There’s clearly room for some belt-tightening. Budgeting enables young professionals to pinpoint where to do that and funnel cash toward the essential goals of building up a three- to six-month emergency reserve, as well as contributing to investment accounts like 401(k)s and Roth IRAs.

Those investments create wealth over decades through the power of compounding, and the younger you start saving, the better. Starting a regular investment habit early in life is particularly crucial because, in addition to their other disadvantages, younger people are facing the prospect of lower market returns. A 100% equity portfolio, represented by the S&P 500, has returned an average of 10.3% from 1926–2020. The same portfolio is expected to earn slightly less than 7% on average over the next 10 years, according to Callan LLC and Dimensional Fund advisors.

Having enough cash to make it through at least six months allows young people to feel a much higher level of comfort at a time of job and pay cuts, furloughs, and a generally uncertain outlook.
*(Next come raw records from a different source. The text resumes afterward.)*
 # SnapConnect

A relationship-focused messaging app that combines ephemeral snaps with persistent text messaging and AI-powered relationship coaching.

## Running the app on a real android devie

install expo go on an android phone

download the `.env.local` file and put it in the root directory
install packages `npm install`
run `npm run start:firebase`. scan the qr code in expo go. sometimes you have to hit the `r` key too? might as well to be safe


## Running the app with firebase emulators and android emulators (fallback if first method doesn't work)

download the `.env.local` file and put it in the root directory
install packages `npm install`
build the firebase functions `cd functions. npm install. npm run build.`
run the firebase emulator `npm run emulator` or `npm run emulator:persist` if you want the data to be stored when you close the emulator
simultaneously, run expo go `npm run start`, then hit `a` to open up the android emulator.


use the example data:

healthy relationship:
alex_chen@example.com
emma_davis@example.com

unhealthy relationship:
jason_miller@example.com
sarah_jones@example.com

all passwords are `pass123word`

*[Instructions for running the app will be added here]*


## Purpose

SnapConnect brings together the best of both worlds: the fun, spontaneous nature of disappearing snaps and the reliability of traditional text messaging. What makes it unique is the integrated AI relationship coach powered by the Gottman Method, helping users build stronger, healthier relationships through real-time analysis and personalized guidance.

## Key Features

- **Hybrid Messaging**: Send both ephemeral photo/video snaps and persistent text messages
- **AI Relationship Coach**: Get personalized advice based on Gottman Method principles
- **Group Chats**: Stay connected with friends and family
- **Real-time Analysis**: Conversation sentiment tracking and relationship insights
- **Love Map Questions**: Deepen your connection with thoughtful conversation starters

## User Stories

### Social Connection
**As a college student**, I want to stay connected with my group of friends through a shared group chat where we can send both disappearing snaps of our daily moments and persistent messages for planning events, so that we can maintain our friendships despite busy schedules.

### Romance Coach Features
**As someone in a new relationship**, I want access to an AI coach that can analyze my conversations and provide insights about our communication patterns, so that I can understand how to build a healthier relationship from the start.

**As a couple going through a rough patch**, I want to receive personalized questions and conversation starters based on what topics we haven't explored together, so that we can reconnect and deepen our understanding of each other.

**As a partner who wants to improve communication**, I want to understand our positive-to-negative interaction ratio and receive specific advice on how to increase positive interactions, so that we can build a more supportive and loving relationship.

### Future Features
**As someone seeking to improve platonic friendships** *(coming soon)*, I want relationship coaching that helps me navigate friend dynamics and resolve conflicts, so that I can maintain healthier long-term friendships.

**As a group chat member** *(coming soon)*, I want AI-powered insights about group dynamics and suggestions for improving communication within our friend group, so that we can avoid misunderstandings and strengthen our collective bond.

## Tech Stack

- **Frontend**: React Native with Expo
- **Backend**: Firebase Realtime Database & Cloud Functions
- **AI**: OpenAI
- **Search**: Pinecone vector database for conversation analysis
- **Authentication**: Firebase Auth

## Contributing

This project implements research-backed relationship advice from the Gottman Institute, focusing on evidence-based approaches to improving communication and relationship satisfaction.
It also avoids the need to dip into investment portfolios during a down market or, worse, take costly early withdrawals from pretax retirement funds.

Beyond security, extra cash also holds possibilities

That much is fairly obvious. Less well understood is how a healthy cash reserve also provides opportunities to gain during volatile times. Clients with significant cash on hand are generally hesitant about deploying their cash all at once into the current market. As a result, we have helped them develop dollar-cost averaging strategies over 6–18 months to reduce their vulnerability to an immediate market downturn and potentially take advantage of lower market entry points.

The advantage of having cash reserves is about peace of mind and the flexibility to invest in a way that takes advantage of opportunities in line with your risk tolerance. Having cash on hand gives an additional element of malleability to build strategies around dollar-cost averaging, asset allocation, and risk exposure.

Keep everything in perspective

Anything that encourages stricter budgeting and more investment opportunity is positive in my view, but people also need to be realistic about how much they need to retire. It all comes down to spending habits.

I’ve had conversations about “running out of money” and budgeting with clients who have over $20 million in investment assets, and I have many clients who can live comfortably for the rest of their lives on well under $1 million. Spending is the most important variable, and that’s why it’s hard to have a rule of thumb for how much in investments the average person needs to retire.

None of this is to gloss over the very real financial challenges that younger people are facing. But disciplined budgeting and smart investing are simple ways for them to regain control and build the freedom they want both today and in retirement.